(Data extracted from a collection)
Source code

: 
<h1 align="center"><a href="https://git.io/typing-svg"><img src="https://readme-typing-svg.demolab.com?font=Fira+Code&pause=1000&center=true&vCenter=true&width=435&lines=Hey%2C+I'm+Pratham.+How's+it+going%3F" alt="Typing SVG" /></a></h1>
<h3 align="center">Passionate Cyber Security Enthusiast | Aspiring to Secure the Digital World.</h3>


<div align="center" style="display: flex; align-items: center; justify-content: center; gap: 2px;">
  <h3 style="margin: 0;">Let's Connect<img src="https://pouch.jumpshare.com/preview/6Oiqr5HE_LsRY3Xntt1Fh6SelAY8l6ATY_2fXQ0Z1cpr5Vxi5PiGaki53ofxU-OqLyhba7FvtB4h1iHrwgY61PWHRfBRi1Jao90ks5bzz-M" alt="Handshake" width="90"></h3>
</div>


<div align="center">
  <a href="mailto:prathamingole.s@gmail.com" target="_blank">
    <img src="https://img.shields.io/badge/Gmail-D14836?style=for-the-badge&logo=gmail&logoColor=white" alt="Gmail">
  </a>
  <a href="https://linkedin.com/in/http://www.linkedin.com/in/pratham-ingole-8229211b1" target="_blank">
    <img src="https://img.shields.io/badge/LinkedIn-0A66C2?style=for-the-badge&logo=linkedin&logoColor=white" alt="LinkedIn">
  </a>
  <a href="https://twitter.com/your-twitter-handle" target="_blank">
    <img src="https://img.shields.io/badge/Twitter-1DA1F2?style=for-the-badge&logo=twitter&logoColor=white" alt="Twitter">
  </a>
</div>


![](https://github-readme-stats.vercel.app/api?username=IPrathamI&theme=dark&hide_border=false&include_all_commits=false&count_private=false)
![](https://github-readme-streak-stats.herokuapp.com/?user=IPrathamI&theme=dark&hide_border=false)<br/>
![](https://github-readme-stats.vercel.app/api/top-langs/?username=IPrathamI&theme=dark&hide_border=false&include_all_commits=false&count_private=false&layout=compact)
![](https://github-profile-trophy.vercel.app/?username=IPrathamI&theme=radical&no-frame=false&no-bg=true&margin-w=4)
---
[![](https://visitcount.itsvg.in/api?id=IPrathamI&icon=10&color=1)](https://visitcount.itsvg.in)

= Assignment =
Look for the word "center". Copy out every line of the data that has it.

= Exercise solution =
<h1 align="center"><a href="https://git.io/typing-svg"><img src="https://readme-typing-svg.demolab.com?font=Fira+Code&pause=1000&center=true&vCenter=true&width=435&lines=Hey%2C+I'm+Pratham.+How's+it+going%3F" alt="Typing SVG" /></a></h1>
<h3 align="center">Passionate Cyber Security Enthusiast | Aspiring to Secure the Digital World.</h3>
<div align="center" style="display: flex; align-items: center; justify-content: center; gap: 2px;">
<div align="center">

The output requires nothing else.